Mitglieder des Verwaltungsrats werden – sofern die Statuten nichts anderes vorsehen – für drei Jahre gewählt. In den Statuten vieler Aktiengesellschaften ist eine Amtsperiode zwischen einem und maximal sechs Jahren vorgesehen oder eine Amtsperiode mit einer Dauer von der letzten ordentlichen Generalversammlung bis zur nächsten. Wenn nun im ersten Halbjahr nach Abschluss des Geschäftsjahrs keine Generalversammlung mit Wahlen durchgeführt wurde, was in der Praxis durchaus vorkommen kann, endet gemäss bundesgerichtlicher Rechtsprechung die Amtsperiode der betroffenen Verwaltungsräte am 30. Juni des Jahres, in dem die Amtsperiode ausläuft.

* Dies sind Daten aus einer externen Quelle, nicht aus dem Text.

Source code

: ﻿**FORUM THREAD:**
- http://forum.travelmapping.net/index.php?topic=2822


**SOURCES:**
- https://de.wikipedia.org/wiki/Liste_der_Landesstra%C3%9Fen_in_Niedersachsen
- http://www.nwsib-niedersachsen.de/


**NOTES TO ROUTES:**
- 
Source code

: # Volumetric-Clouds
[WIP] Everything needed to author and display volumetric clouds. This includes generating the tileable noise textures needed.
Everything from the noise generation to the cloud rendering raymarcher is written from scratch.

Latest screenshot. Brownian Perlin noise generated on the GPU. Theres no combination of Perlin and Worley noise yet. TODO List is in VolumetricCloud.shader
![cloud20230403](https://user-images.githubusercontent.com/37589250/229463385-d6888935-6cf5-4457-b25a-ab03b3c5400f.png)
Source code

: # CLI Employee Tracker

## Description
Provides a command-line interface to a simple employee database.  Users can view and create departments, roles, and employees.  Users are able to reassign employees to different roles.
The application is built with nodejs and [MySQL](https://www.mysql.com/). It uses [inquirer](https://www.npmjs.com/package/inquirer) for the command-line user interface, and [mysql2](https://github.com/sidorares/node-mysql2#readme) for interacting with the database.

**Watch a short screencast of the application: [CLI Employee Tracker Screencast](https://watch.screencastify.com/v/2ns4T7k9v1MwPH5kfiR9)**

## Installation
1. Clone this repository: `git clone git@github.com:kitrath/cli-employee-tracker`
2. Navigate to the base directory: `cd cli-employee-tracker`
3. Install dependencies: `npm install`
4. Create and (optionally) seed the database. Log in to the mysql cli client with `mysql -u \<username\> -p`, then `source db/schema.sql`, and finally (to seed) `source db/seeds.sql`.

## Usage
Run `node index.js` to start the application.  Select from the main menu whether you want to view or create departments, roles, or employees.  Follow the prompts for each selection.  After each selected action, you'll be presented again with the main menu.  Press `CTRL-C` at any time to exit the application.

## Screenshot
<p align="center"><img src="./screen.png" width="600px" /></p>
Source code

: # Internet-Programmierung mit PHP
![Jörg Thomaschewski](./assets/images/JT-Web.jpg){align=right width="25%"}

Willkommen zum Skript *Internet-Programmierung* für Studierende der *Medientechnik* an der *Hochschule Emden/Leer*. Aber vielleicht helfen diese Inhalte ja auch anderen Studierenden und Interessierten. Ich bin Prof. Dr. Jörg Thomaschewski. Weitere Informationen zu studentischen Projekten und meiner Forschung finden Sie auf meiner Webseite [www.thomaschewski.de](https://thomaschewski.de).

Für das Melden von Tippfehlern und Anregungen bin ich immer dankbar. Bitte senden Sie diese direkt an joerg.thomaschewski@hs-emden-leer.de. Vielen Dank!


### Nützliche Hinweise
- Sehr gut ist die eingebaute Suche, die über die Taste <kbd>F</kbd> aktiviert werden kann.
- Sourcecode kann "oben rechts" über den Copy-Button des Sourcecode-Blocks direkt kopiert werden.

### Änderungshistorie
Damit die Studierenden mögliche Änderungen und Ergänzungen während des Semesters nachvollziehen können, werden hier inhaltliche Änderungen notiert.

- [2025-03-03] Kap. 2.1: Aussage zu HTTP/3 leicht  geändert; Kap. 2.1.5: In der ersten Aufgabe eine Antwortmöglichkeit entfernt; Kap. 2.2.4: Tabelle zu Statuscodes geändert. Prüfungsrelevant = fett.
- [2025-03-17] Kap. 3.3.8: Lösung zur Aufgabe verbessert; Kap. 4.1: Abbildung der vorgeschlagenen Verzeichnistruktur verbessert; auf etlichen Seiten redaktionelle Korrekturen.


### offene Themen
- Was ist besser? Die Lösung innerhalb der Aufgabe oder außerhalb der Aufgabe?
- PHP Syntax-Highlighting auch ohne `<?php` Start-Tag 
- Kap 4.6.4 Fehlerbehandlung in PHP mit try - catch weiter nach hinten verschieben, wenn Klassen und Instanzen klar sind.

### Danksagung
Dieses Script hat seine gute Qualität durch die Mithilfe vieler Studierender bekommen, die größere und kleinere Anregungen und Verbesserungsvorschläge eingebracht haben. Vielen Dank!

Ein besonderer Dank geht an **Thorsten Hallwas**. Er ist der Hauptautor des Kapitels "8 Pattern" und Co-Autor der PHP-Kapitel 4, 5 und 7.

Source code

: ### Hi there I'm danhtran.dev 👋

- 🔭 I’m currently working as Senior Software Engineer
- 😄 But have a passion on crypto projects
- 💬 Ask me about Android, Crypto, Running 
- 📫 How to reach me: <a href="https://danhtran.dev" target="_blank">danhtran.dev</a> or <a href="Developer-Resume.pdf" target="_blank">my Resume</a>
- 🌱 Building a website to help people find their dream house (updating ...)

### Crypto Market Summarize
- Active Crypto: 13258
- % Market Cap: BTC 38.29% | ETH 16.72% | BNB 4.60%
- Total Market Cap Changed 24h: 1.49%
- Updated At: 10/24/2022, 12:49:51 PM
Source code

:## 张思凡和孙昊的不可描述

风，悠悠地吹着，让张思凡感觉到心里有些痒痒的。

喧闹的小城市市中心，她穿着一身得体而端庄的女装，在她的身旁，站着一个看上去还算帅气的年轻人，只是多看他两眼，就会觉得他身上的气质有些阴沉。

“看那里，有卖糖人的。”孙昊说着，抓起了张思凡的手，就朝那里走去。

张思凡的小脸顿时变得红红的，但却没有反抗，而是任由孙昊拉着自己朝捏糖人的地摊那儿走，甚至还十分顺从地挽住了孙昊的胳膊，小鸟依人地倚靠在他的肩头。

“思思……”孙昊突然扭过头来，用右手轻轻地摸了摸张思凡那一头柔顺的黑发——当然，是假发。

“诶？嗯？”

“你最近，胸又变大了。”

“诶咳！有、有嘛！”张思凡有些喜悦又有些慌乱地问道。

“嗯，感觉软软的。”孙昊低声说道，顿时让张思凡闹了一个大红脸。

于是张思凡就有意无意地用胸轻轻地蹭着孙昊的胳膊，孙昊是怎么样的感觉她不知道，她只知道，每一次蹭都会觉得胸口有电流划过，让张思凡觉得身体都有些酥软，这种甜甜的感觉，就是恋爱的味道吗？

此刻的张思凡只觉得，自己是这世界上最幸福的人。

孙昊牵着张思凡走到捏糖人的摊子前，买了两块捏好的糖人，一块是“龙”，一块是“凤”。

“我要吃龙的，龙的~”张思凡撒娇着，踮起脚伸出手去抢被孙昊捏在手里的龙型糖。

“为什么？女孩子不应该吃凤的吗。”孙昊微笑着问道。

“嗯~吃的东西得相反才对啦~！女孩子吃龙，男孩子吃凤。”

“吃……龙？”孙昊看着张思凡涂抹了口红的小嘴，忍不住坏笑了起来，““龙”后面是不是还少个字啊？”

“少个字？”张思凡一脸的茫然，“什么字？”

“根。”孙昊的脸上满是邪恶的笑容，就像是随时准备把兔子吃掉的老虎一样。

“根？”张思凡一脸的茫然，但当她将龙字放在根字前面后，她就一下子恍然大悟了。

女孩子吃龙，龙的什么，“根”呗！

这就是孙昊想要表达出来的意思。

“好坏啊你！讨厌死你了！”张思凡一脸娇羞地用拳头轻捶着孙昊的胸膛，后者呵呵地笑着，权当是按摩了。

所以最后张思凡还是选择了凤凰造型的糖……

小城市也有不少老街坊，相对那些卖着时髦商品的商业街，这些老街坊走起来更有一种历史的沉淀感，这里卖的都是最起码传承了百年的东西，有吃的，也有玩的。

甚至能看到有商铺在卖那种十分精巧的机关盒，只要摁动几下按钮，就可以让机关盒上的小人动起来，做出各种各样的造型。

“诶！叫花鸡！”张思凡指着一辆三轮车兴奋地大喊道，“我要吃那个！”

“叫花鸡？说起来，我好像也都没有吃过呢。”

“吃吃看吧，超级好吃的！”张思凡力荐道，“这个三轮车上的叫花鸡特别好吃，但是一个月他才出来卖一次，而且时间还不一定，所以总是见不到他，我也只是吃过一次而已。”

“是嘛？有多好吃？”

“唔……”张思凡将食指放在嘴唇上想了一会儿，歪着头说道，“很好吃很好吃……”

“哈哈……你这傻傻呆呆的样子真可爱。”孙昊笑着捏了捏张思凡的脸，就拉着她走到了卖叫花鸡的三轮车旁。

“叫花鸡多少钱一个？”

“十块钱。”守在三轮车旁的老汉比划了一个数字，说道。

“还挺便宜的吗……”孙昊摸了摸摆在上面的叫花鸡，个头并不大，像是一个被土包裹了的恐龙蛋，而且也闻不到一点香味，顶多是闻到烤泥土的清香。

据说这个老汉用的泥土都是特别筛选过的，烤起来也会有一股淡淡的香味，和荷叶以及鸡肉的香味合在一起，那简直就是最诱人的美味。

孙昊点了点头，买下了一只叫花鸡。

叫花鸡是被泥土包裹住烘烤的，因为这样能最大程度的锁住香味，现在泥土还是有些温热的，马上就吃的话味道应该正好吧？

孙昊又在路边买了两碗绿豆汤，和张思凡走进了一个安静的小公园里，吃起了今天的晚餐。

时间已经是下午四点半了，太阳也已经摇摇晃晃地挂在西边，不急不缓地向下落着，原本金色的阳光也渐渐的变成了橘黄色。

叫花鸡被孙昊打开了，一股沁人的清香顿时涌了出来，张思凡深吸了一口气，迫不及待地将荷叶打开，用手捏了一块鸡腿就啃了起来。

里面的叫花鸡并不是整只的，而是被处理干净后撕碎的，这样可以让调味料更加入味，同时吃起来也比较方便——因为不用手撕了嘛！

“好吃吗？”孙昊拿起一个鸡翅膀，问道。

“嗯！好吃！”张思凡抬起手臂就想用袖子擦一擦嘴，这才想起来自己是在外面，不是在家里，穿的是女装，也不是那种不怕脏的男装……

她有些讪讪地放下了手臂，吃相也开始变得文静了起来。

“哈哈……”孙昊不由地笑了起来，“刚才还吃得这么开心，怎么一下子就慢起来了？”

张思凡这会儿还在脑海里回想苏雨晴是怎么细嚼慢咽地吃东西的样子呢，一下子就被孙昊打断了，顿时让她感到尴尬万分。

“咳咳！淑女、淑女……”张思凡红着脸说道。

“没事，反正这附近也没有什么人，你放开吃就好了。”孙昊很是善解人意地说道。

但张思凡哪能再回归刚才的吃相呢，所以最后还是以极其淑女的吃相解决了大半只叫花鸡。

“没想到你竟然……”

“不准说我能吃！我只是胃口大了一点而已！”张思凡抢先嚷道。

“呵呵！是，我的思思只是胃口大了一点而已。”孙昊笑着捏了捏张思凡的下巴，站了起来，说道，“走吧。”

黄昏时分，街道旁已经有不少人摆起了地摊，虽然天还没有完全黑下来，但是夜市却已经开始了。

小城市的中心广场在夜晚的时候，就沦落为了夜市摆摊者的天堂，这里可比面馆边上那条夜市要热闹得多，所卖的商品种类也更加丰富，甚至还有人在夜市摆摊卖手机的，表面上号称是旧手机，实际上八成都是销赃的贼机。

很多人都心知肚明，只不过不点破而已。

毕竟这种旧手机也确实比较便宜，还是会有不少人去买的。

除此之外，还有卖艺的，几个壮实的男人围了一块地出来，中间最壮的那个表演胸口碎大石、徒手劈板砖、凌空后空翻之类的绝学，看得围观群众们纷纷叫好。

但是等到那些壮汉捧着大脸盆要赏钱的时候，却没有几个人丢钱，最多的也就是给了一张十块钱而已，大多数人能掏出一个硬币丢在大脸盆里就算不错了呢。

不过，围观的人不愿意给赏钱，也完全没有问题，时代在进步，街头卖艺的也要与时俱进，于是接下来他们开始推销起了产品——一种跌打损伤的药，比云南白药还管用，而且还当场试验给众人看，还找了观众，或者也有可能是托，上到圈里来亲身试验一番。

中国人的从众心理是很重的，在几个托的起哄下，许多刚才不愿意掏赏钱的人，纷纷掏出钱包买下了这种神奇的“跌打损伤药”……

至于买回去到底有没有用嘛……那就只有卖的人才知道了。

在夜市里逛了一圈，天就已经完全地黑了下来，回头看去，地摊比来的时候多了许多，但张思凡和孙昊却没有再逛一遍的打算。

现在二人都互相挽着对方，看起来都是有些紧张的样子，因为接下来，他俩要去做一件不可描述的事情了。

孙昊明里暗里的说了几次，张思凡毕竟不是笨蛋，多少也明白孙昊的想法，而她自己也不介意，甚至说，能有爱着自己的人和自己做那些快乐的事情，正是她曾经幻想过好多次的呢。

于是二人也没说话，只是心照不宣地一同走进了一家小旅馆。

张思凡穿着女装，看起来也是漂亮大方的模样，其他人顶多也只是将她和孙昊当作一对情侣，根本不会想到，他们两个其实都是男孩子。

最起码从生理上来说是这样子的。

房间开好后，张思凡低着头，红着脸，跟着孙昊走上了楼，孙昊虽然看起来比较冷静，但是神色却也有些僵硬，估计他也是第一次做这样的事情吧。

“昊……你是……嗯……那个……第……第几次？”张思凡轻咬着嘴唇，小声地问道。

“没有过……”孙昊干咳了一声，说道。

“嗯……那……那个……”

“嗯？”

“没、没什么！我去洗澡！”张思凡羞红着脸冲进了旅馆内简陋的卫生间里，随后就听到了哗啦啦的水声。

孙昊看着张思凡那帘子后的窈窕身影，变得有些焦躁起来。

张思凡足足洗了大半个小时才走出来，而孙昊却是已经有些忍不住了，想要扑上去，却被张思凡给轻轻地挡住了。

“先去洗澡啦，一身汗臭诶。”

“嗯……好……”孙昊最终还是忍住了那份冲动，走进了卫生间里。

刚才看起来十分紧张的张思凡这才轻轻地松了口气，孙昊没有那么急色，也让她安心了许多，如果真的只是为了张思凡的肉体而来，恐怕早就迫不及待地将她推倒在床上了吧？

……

Zur Begründung führt das Bundesgericht aus, dass die ordentliche Generalversammlung gemäss Art. 699 OR bis am 30. Juni jeden Jahres durchzuführen ist. Wird dies nicht getan und finden bis dahin keine Wahlen für den Verwaltungsrat statt, gibt es keine automatische oder stillschweigende Verlängerung der Amtsperioden. Damit leidet die Gesellschaft nach dem 30. Juni an einem Organisationsmangel, zumindest, sofern alle Verwaltungsrätinnen und Verwaltungsräte in derselben Amtsperiode zu wählen sind. Dasselbe gilt, wenn an der Generalversammlung das Traktandum Wahl des Verwaltungsrats ganz vergessen ging.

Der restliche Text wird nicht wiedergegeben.